Thursday April 26, 2012 - It's always a great pleasure to visit Jennifer Muller and her dancers at her unique studio space on West 24th Street. This afternoon I was invited to watch a rehearsal of LOVERS, a 1978 work that Jennifer is reviving. I asked photographer Brian Krontz to meet me at the studio; above, two of the excellent dancers of Jennifer Muller/the Works: Jen Peters and Duane Gosa.
Inspired by the paintings of Gustave Klimt, LOVERS presents a series of four duets which trace the development of a single relationship: infatuation, lust, trust, and finally deep and committed love. The score is by Keith Jarrett. Those are the facts, but the back-story about the evolution of the piece as Jennifer related it to me is fascinating.

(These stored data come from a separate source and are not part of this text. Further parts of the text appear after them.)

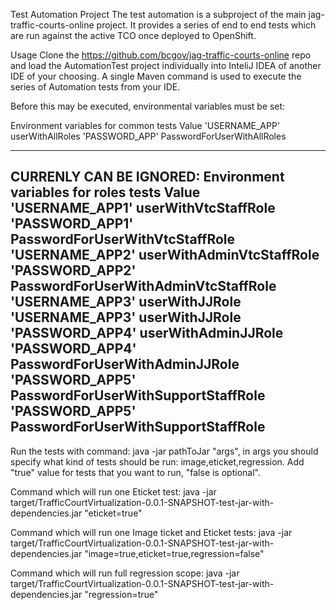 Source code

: Test Automation Project
The test automation is a subproject of the main jag-traffic-courts-online project. It provides a series of end to end tests which are run against the active TCO once deployed to OpenShift.

Usage
Clone the https://github.com/bcgov/jag-traffic-courts-online repo and load the AutomationTest project individually into InteliJ IDEA of another IDE of your choosing. A single Maven command is used to execute the series of Automation tests from your IDE.

Before this may be executed, environmental variables must be set:

Environment variables for common tests	Value
'USERNAME_APP'	userWithAllRoles
'PASSWORD_APP'	PasswordForUserWithAllRoles

-----
CURRENLY CAN BE IGNORED:
Environment variables for roles tests	Value
'USERNAME_APP1'	userWithVtcStaffRole
'PASSWORD_APP1'	PasswordForUserWithVtcStaffRole
'USERNAME_APP2'	userWithAdminVtcStaffRole
'PASSWORD_APP2'	PasswordForUserWithAdminVtcStaffRole
'USERNAME_APP3'	userWithJJRole
'USERNAME_APP3'	userWithJJRole
'PASSWORD_APP4'	userWithAdminJJRole
'PASSWORD_APP4'	PasswordForUserWithAdminJJRole
'PASSWORD_APP5'	PasswordForUserWithSupportStaffRole
'PASSWORD_APP5'	PasswordForUserWithSupportStaffRole
-----

Run the tests with command:
java -jar pathToJar "args", in args you should specify what kind of tests should be run: image,eticket,regression.
Add "true" value for tests that you want to run, "false is optional".

Command which will run one Eticket test:
java -jar target/TrafficCourtVirtualization-0.0.1-SNAPSHOT-test-jar-with-dependencies.jar "eticket=true"

Command which will run one Image ticket and Eticket tests:
java -jar target/TrafficCourtVirtualization-0.0.1-SNAPSHOT-test-jar-with-dependencies.jar "image=true,eticket=true,regression=false"

Command which will run full regression scope:
java -jar target/TrafficCourtVirtualization-0.0.1-SNAPSHOT-test-jar-with-dependencies.jar "regression=true"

She had commissioned a score from Keith Jarrett; she had the dancework completed but the composer wasn't sending her any music. He told her he wanted to see what she'd created so it was arranged that the dancers would run thru the entire piece while Keith improvised at the piano. The session was recorded and - miraculously - Jennifer had her score in one fell swoop. And what a great score it is, bursting with colour and rhythmic vitality.
Observing the rehearsal today, I could see how inspired Keith Jarrett must have been watching this choreography: the movement is spectacular, the partnering uncanny in its pacing and physicality. To be honest, I've seldom felt so blown away by the sheer dynamics of dance partnering: dancing at high-speed with incredible lifts and swirling motifs across the floor woven in, there's no room for even the slightest error. The dancers of Jennifer Muller/The Works have mastered her complex and ultra-demanding choreography and the result is truly breath-taking.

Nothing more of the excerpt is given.